◆ About this task
Please show every line from the entries that carries the word "точно".
--------
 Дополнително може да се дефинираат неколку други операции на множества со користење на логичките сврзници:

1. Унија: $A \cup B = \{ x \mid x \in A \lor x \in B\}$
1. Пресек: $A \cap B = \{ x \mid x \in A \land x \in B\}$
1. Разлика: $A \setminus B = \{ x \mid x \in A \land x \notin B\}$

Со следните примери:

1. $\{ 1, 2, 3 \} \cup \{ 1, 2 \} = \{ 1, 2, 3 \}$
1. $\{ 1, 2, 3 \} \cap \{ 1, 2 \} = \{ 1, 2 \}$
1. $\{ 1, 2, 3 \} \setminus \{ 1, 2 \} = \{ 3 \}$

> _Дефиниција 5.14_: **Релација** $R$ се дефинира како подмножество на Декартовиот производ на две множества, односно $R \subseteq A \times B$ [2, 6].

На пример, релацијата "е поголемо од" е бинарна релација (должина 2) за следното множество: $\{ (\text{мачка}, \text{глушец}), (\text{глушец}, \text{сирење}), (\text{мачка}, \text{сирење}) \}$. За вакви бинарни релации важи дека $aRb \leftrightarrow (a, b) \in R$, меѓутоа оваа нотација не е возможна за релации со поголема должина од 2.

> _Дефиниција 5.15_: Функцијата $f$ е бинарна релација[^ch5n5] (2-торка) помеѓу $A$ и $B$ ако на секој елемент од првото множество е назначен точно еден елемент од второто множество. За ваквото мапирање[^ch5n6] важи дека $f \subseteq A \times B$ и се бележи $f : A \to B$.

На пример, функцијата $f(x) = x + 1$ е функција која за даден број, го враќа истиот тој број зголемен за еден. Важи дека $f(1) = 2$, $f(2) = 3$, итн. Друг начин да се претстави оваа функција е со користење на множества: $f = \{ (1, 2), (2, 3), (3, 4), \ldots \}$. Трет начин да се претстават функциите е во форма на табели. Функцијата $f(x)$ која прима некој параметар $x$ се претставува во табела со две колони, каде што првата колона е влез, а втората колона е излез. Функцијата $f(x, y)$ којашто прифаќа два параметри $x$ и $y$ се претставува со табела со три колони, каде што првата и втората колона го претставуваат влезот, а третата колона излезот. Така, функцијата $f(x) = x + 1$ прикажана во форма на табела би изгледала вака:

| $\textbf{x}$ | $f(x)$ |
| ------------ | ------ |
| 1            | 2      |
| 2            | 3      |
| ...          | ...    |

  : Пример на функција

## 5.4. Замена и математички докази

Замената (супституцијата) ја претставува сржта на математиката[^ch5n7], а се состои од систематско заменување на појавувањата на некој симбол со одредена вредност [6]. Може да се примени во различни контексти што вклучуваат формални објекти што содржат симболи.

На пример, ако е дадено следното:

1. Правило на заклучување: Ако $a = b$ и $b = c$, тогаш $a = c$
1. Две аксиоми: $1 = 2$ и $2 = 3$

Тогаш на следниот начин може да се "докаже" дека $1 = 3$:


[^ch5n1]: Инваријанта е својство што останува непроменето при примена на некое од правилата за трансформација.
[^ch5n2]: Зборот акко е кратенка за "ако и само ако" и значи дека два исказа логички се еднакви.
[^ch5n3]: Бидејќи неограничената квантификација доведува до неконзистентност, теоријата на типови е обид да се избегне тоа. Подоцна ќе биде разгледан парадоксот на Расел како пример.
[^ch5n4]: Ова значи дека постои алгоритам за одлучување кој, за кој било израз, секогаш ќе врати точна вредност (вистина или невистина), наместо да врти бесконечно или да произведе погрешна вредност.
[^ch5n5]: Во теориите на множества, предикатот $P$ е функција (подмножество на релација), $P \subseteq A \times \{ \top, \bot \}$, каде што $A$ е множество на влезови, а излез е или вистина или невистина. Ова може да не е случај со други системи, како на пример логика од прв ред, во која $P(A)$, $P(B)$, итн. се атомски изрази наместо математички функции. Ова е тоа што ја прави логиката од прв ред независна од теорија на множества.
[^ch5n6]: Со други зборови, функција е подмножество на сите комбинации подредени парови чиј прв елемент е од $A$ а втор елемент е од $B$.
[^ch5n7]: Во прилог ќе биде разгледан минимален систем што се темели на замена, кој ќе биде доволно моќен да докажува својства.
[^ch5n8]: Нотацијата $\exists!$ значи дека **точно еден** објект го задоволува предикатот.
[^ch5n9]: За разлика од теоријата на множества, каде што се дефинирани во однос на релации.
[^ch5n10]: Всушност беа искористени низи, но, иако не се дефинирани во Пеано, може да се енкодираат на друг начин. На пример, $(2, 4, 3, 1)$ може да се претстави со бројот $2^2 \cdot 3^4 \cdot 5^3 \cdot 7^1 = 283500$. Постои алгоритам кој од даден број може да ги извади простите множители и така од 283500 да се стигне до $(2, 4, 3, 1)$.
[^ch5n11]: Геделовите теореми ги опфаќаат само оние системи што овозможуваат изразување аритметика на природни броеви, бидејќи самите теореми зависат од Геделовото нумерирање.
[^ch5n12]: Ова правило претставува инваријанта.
--------
◆ Solved problem
> _Дефиниција 5.15_: Функцијата $f$ е бинарна релација[^ch5n5] (2-торка) помеѓу $A$ и $B$ ако на секој елемент од првото множество е назначен точно еден елемент од второто множество. За ваквото мапирање[^ch5n6] важи дека $f \subseteq A \times B$ и се бележи $f : A \to B$.
[^ch5n8]: Нотацијата $\exists!$ значи дека **точно еден** објект го задоволува предикатот.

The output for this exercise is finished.